First of all, DOT's have also proven that the practice of estimating practical lifespans has little more science to it than throwing darts at a dartboard. We used to build all kinds of stuff with deep-set concrete all over the Northeast. But Northeastern DOT's continually under- and over-estimated actual lifespans at the extremes. Either it gets ripped up every 20 years for constant add-a-lanes or turning-lane augmentations and utility trenching and has to go because the base is too hacked-to-pieces, or has to absorb so many decades extra deferred maintenance that when it's finally shot you get stuff like 10 miles of simultaneous frost heaving on NY's Taconic State Parkway in winter 2015.
Its very durability and permanence mean you have to have some pretty good idea of what the next 30+ years holds for capacity management before doing concrete.
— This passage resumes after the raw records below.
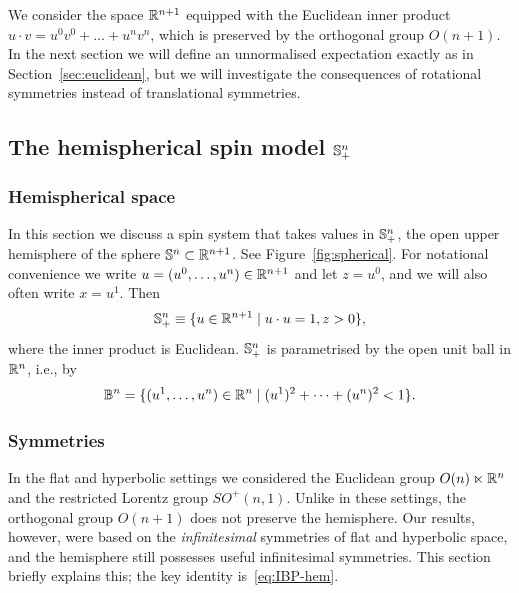 \documentclass[11pt,a4paper]{article}
\begin{document}
We consider the space $\R^{n+1}$ equipped with the Euclidean inner product 
$u \cdot v = u^{0}v^{0} + \dots + u^{n}v^{n}$,
which is preserved by the orthogonal group
$O(n+1)$.  In the next section we will
define an unnormalised expectation exactly as in
Section~\ref{sec:euclidean}, but we will investigate the
consequences of rotational symmetries instead of translational symmetries.

\subsection{The hemispherical spin model $\bbS^{n}_{+}$}
\label{sec:hemisph-spin-model}


\subsubsection{Hemispherical space}
\label{sec:hemispherical-space}

In this section we discuss a spin system that takes values in
$\bbS^{n}_{+}$, the open upper hemisphere of the sphere
$\bbS^{n}\subset \R^{n+1}$. See Figure~\ref{fig:spherical}.
For notational convenience we
 write $u = (u^0, \dots, u^n)\in \R^{n+1}$ and
let
$z=u^{0}$, and we will also often write
$x=u^{1}$. Then
\begin{equation}
  \label{eq:hemisphere}
  \bbS^{n}_{+} \bydef \{ u\in\R^{n+1} \mid u\cdot u = 1, z> 0 \},
\end{equation}
where the inner product is Euclidean.
$\bbS^{n}_{+}$ is parametrised by the open unit ball in $\R^{n}$, i.e., by
\begin{equation}
  \label{eq:ball}
  \ball^{n} = \{ (u^{1}, \dots, u^{n})\in \R^{n} \mid (u^{1})^{2} +
  \dots + (u^{n})^{2}< 1\}.
\end{equation}


\subsubsection{Symmetries}
In the flat and hyperbolic settings we considered the Euclidean group
$O(n) \ltimes \R^n$ and the restricted Lorentz group
$SO^{+}(n,1)$.  Unlike in these settings, the orthogonal group
$O(n+1)$ does not preserve the hemisphere. Our results, however, were
based on the \emph{infinitesimal} symmetries of flat and hyperbolic
space, and the hemisphere still possesses useful infinitesimal
symmetries. This section briefly explains this; the key identity
is~\eqref{eq:IBP-hem}.
\end{document}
And these next 30 years are a lot less certain than the last. "Inefficiency" thus has some degree of bizarro-efficiency sticking with materials that have finite time limit. It's not ideal, but it sorta works with how the Northeastern megalopolis is continually fidgeting with its roadways.
Second...it's got a lot to do with supply chain. Southern New England is a huge producer of blacktopping trap rock. There's quarries all over the damn place, especially within the first 5 miles inland of the CT shoreline the whole length of I-95. It is dirt-ass cheap and we've got another 100 years' supply left in most of the major quarries before we even flinch at the notion of "peak asphalt". Concrete is cheapest to produce in areas where there's more lime in the bedrock for producing
Portland cement, the main ingredient. Northern New England is better for that than Southern New England, which is why Boston Sand & Gravel's source quarries are all located in Stafford County, NH. But places in the country that have
very abundant lime deposits can locally produce it way cheaper. And it shows in the type of road construction they use.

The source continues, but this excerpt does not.